Records from a data collection:
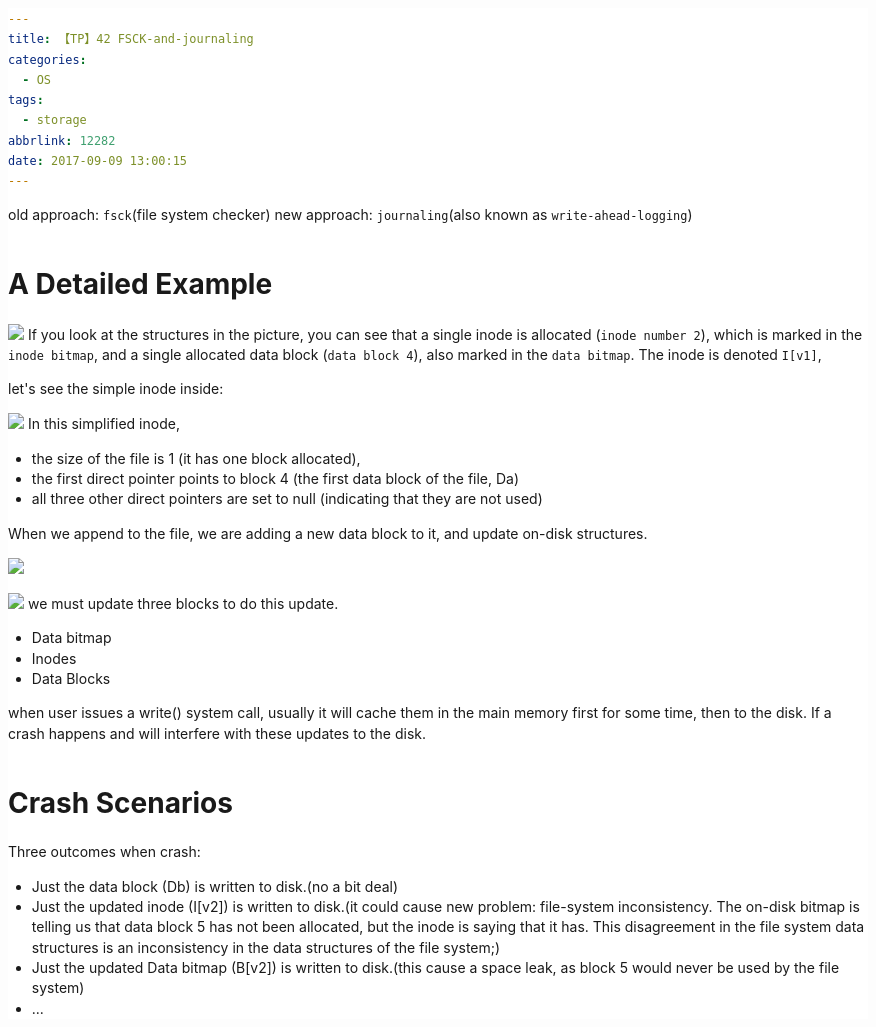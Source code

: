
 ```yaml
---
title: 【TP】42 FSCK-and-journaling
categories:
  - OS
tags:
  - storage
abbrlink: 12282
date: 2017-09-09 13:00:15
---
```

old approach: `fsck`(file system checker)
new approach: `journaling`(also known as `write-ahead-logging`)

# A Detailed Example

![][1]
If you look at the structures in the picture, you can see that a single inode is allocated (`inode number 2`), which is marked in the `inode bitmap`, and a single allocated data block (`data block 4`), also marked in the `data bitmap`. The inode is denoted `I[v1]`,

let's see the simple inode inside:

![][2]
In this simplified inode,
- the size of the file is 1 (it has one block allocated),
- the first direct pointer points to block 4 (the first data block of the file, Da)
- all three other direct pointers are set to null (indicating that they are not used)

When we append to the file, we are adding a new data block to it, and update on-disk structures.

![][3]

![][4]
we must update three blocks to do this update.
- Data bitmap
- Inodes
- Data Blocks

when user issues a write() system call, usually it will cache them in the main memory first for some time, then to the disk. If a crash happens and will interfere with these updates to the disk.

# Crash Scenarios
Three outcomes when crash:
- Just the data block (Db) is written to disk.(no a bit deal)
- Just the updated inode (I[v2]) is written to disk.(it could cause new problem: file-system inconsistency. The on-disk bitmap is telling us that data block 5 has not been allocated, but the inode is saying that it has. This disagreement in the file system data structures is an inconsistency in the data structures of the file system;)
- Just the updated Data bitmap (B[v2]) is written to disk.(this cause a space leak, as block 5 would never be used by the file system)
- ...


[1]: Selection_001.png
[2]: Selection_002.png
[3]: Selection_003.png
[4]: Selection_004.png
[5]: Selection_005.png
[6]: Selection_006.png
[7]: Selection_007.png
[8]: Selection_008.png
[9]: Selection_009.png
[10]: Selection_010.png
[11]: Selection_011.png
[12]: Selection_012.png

--

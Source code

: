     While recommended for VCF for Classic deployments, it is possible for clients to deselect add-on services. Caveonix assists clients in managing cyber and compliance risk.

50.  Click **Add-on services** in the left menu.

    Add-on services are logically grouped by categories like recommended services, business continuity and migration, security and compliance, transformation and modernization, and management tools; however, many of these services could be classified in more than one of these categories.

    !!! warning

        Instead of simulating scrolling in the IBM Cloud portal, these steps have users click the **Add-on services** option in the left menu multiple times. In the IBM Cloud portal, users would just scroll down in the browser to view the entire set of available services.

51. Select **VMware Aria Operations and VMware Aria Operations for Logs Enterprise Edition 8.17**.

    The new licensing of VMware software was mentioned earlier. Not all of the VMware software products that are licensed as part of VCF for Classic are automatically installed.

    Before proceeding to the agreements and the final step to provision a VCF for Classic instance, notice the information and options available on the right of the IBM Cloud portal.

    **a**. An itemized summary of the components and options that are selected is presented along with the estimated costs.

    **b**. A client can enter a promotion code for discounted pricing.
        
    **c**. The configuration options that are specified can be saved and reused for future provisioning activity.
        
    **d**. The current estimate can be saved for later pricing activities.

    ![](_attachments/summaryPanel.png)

▶ **THE PROBLEM**
Give a count of the lines above that include the word "saved", and add nothing to it.

▶ **REPLY TO THE EXERCISE**
2